When in doubt where to begin, start BIG...
Day one began with blizzards, sub zero temperatures and being dropped off at the very furthest possible entrance from where I needed to be. Still, once inside the devices began to flow. We said High Definition would be ”the” technology to dominate CeBIT and didn’t it just…
Dealing with the sets first, my primary stop was at current industry golden boy Samsung which maintained its swot-like status with a staggering array of HD related world firsts. Of them all, and for sheer spectacle, the 102in Plasma TV has got to take the crown. Standing in front of it is jaw dropping and watching it run a full 1920 x 1080 resolution HD picture is mind blowing.
A 2000:1 contrast ratio and 1000 cd/m2 brightness truly does this monumental experimentation full justice and with SRS TruSurround XT, HDMI and PC input connectivity along with three component video and two S-video ports it would cut the most impressive of figures should it one day escape the laboratory.
Almost as impressive from a technological point of view was a set on the opposite side of the wall: the World’s Largest LCD TV with LED backlight.
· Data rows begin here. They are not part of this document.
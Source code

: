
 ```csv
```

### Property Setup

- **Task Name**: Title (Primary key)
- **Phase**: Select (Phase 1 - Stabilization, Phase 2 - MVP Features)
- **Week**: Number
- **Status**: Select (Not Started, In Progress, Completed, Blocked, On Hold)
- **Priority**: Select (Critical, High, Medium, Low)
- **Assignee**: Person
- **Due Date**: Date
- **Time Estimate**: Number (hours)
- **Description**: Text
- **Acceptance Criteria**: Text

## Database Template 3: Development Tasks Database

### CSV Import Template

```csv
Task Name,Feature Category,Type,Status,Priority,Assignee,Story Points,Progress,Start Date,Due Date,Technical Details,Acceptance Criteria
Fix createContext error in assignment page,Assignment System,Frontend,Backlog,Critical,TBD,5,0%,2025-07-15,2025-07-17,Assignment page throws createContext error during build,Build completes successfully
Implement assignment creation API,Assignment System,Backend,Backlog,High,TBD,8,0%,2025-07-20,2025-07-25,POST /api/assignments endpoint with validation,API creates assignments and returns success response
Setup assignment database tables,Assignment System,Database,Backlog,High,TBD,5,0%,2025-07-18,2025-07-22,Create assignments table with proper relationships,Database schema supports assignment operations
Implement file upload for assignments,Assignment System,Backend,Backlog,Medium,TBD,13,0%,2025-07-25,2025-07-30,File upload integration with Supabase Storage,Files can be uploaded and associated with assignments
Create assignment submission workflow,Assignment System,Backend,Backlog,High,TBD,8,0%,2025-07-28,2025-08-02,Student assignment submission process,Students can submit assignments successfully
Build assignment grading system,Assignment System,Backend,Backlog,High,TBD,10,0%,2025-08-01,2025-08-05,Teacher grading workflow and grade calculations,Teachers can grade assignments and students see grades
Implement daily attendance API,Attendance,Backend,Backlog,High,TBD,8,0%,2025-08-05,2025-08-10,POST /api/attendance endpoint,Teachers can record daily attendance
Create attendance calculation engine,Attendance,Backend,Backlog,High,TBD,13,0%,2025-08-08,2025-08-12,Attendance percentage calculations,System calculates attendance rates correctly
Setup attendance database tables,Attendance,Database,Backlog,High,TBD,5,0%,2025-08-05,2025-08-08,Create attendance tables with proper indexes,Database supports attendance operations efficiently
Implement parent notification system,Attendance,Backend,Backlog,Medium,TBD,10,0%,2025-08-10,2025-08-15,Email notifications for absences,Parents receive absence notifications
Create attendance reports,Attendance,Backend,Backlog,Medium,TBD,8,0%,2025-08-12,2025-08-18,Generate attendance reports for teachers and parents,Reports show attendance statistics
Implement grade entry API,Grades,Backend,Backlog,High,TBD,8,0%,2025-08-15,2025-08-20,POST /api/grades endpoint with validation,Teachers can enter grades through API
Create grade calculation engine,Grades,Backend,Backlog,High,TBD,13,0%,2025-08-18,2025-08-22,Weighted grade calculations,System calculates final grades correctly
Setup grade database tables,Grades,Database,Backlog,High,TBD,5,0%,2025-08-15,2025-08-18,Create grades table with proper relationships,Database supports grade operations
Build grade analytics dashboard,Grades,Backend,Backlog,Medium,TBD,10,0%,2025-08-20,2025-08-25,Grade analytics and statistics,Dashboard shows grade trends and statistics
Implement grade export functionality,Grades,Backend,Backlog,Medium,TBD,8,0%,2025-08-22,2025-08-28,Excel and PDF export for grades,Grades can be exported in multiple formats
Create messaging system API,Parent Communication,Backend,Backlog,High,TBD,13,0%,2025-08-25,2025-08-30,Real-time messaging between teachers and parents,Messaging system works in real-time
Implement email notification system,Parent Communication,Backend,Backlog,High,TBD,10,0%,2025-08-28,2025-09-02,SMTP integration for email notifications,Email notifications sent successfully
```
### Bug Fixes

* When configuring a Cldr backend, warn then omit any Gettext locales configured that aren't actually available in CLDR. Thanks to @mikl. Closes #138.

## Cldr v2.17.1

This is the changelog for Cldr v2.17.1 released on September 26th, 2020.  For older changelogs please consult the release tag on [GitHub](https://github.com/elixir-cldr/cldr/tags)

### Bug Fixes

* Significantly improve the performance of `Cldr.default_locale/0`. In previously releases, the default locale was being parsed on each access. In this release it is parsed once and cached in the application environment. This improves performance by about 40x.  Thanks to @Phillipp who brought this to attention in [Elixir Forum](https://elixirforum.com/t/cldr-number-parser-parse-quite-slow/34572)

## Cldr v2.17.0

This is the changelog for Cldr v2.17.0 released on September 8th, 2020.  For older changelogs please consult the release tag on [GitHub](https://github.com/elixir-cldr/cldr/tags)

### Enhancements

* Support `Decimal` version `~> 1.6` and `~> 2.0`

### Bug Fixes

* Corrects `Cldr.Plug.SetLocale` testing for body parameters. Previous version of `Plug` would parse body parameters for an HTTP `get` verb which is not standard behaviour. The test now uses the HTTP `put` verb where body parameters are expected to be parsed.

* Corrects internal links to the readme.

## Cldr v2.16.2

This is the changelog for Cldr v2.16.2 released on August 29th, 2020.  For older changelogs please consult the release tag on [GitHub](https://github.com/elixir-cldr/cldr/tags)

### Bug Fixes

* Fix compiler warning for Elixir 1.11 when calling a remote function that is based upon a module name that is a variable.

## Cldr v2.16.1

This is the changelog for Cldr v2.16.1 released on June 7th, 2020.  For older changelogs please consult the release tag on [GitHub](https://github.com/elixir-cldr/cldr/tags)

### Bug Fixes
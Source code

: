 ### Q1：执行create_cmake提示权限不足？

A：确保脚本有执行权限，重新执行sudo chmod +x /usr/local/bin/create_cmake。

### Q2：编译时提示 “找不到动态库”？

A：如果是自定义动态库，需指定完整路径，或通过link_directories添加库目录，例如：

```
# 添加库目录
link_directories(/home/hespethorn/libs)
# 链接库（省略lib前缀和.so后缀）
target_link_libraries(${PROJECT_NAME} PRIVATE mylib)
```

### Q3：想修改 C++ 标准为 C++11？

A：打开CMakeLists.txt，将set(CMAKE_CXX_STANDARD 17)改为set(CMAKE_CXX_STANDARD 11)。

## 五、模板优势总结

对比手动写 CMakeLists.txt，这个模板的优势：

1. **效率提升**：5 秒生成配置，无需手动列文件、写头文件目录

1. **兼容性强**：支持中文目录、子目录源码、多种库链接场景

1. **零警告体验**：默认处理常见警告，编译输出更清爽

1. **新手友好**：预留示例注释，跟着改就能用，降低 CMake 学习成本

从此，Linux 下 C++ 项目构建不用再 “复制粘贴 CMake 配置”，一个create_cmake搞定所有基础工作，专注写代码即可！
Though my photography came out far better than I expected it still doesn’t give a true impression of the phenomenal screen quality on show here. Fuelled by a DNIe (Digital Natural Image Engine), 1080 progressive scanning and incredible 10,000:1 contrast ratio this was possibly the most stunning picture quality of the day.
Naturally it is running in full 1920 x 1080 HD resolution with SRS TruSurround XT, HDMI and PC Input and when it eventually makes it way to the consumer market I may be prepared to sell your essential and non-essential organs to get one.
For those who prefer to deal with attainable products, however, the come down was not too hard. Today Samsung showed off the World’s largest plasma and LCD commercialised sets and at 80in and 57in respectively and sporting identical specs to their equivalent gigantic brethren we know what we want for this World Cup year. Both will hit the market in the next two months though scary RRPs have yet to be set.